«Nos sens conditionnent la trajectoire de nos vies»
Bio express
1973 Naissance à Massachusetts, États-Unis.
1995 Double Bachelor en Neurosciences et en Littérature anglaise, The Johns Hopkins University, Maryland.
2001 Doctorat en Neurosciences, Albert Einstein College of Medicine, New York.
2001–2003 Post-Doctorat, Hôpitaux universitaires de Genève (HUG) et Université de Genève (UNIGE).
2005 Nomination comme Privat-Docent, Faculté de biologie et de médecine, Université de Lausanne (UNIL).
2011 Professeur associé, Faculté de biologie et de médecine, UNIL.
2021 Directeur scientifique et académique, Centre d’innovation et de recherche The Sense, Lausanne et Sion.
Comment est né le Centre d’innovation et de recherche The Sense?
Pr Micah Murray: Le projet a germé il y a plusieurs années dans l’esprit d’Olivier Lorentz, professeur à la HES-SO Valais-Wallis – et aujourd’hui directeur exécutif de The Sense – et dans le mien.
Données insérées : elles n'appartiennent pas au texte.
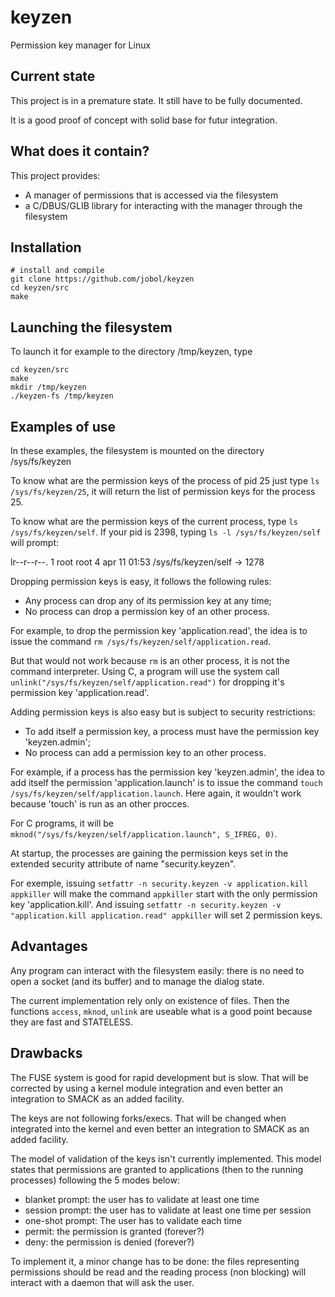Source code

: keyzen
======

Permission key manager for Linux

Current state
-------------

This project is in a premature state.
It still have to be fully documented.

It is a good proof of concept with solid base 
for futur integration.

What does it contain?
---------------------

This project provides:
 - A manager of permissions that is accessed via the filesystem
 - a C/DBUS/GLIB library for interacting with the manager through
   the filesystem

Installation
------------

```
# install and compile
git clone https://github.com/jobol/keyzen
cd keyzen/src
make
```

Launching the filesystem
------------------------

To launch it for example to the directory /tmp/keyzen, type
```
cd keyzen/src
make
mkdir /tmp/keyzen
./keyzen-fs /tmp/keyzen
```

Examples of use
---------------

In these examples, the filesystem is mounted on the directory
/sys/fs/keyzen

To know what are the permission keys of the process of pid 25
just type `ls /sys/fs/keyzen/25`, it will return the list of
permission keys for the process 25.

To know what are the permission keys of the current process,
type `ls /sys/fs/keyzen/self`. If your pid is 2398, typing
`ls -l /sys/fs/keyzen/self` will prompt:

 lr--r--r--. 1 root root 4 apr 11 01:53 /sys/fs/keyzen/self -> 1278

Dropping permission keys is easy, it follows the
following rules:
 - Any process can drop any of its permission key at any time;
 - No process can drop a permission key of an other process.

For example, to drop the permission key 'application.read',
the idea is to issue the command 
`rm /sys/fs/keyzen/self/application.read`.

But that would not work because `rm` is an other process, 
it is not the command interpreter.
Using C, a program will use the system call 
`unlink("/sys/fs/keyzen/self/application.read")` for dropping 
it's permission key 'application.read'.

Adding permission keys is also easy but is subject to
security restrictions:
 - To add itself a permission key, a process must have the permission key 'keyzen.admin';
 - No process can add a permission key to an other process.

For example, if a process has the permission key 'keyzen.admin', 
the idea to add itself the permission 'application.launch' is
to issue the command `touch /sys/fs/keyzen/self/application.launch`. 
Here again, it wouldn't work because 'touch' is run as an other procces.

For C programs, it will be `mknod("/sys/fs/keyzen/self/application.launch", S_IFREG, 0)`.

At startup, the processes are gaining the permission keys
set in the extended security attribute of name 
"security.keyzen".

For exemple, issuing `setfattr -n security.keyzen -v application.kill appkiller`
will make the command `appkiller` start with the only permission key 'application.kill'.
And issuing `setfattr -n security.keyzen -v "application.kill application.read" appkiller`
will set 2 permission keys.

Advantages
----------

Any program can interact with the filesystem
easily: there is no need to open a socket (and its buffer) and to
manage the dialog state.

The current implementation rely only on existence of files. 
Then the functions `access`, `mknod`, `unlink` are useable
what is a good point because they are fast and STATELESS.

Drawbacks
---------

The FUSE system is good for rapid development but is slow.
That will be corrected by using a kernel module integration
and even better an integration to SMACK as an added facility.

The keys are not following forks/execs. That will be changed
when integrated into the kernel and even better an integration
to SMACK as an added facility.

The model of validation of the keys isn't currently implemented.
This model states that permissions are granted to applications
(then to the running processes) following the 5 modes below:
 - blanket prompt: the user has to validate at least one time
 - session prompt: the user has to validate at least one time per session
 - one-shot prompt: The user has to validate each time
 - permit: the permission is granted (forever?)
 - deny: the permission is denied (forever?)

To implement it, a minor change has to be done: the files representing
permissions should be read and the reading process (non blocking) will
interact with a daemon that will ask the user.

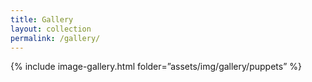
 ```yaml
---
title: Gallery
layout: collection
permalink: /gallery/
---
```


{% include image-gallery.html folder=”assets/img/gallery/puppets” %}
L’idée était d’allier les expertises exceptionnelles et complémentaires existant à la HES-SO Valais-Wallis, à l’UNIL et au CHUV dans le domaine des sciences sensorielles, tant au niveau de la recherche fondamentale qu’appliquée. Nous avons pensé ces collaborations pour qu’elles soient au service de l’innovation et en lien avec les besoins réels de la population.
Ces besoins, dans le domaine des sens, semblent potentiellement infinis…
En effet. Et pour cause, nos sens conditionnent nos comportements et la trajectoire de nos vies. Prenons l’exemple simple d’un enfant souffrant de troubles visuels, comme une myopie ou un strabisme. Si le problème n’est pas traité, il aura un impact tôt ou tard sur la scolarité, les apprentissages, les capacités de cet enfant, et donc potentiellement sur sa vie future. À noter que les troubles visuels constituent également un facteur clé pour la qualité de vie et la cognition des personnes âgées. À tout âge donc, la détection de ces troubles représente un enjeu majeur. Dans les pays aisés, elle se fait généralement très bien, mais ce n’est pas le cas en tous points du globe. Notre ambition est de réfléchir à des projets nationaux ou internationaux susceptibles d’apporter des solutions à des besoins parfois élémentaires mais inaccessibles pour certaines personnes.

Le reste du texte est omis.